[Records for this task]
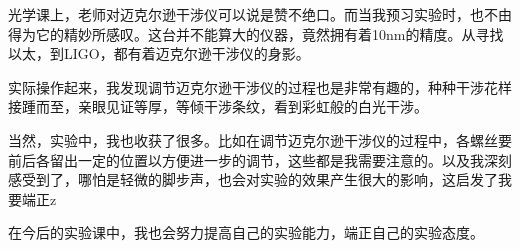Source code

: \documentclass{ctexart}
\begin{document}
      光学课上，老师对迈克尔逊干涉仪可以说是赞不绝口。而当我预习实验时，也不由得为它的精妙所感叹。这台并不能算大的仪器，竟然拥有着10nm的精度。从寻找以太，到LIGO，都有着迈克尔逊干涉仪的身影。

      实际操作起来，我发现调节迈克尔逊干涉仪的过程也是非常有趣的，种种干涉花样接踵而至，亲眼见证等厚，等倾干涉条纹，看到彩虹般的白光干涉。

      当然，实验中，我也收获了很多。比如在调节迈克尔逊干涉仪的过程中，各螺丝要前后各留出一定的位置以方便进一步的调节，这些都是我需要注意的。以及我深刻感受到了，哪怕是轻微的脚步声，也会对实验的效果产生很大的影响，这启发了我要端正z

      在今后的实验课中，我也会努力提高自己的实验能力，端正自己的实验态度。
    
\end{document}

[Problem requirements] Images are to be skipped, and each line above is to be returned exactly.

[Expected output]
Source code

: \documentclass{ctexart}
\begin{document}
      光学课上，老师对迈克尔逊干涉仪可以说是赞不绝口。而当我预习实验时，也不由得为它的精妙所感叹。这台并不能算大的仪器，竟然拥有着10nm的精度。从寻找以太，到LIGO，都有着迈克尔逊干涉仪的身影。

      实际操作起来，我发现调节迈克尔逊干涉仪的过程也是非常有趣的，种种干涉花样接踵而至，亲眼见证等厚，等倾干涉条纹，看到彩虹般的白光干涉。

      当然，实验中，我也收获了很多。比如在调节迈克尔逊干涉仪的过程中，各螺丝要前后各留出一定的位置以方便进一步的调节，这些都是我需要注意的。以及我深刻感受到了，哪怕是轻微的脚步声，也会对实验的效果产生很大的影响，这启发了我要端正z

      在今后的实验课中，我也会努力提高自己的实验能力，端正自己的实验态度。
    
\end{document}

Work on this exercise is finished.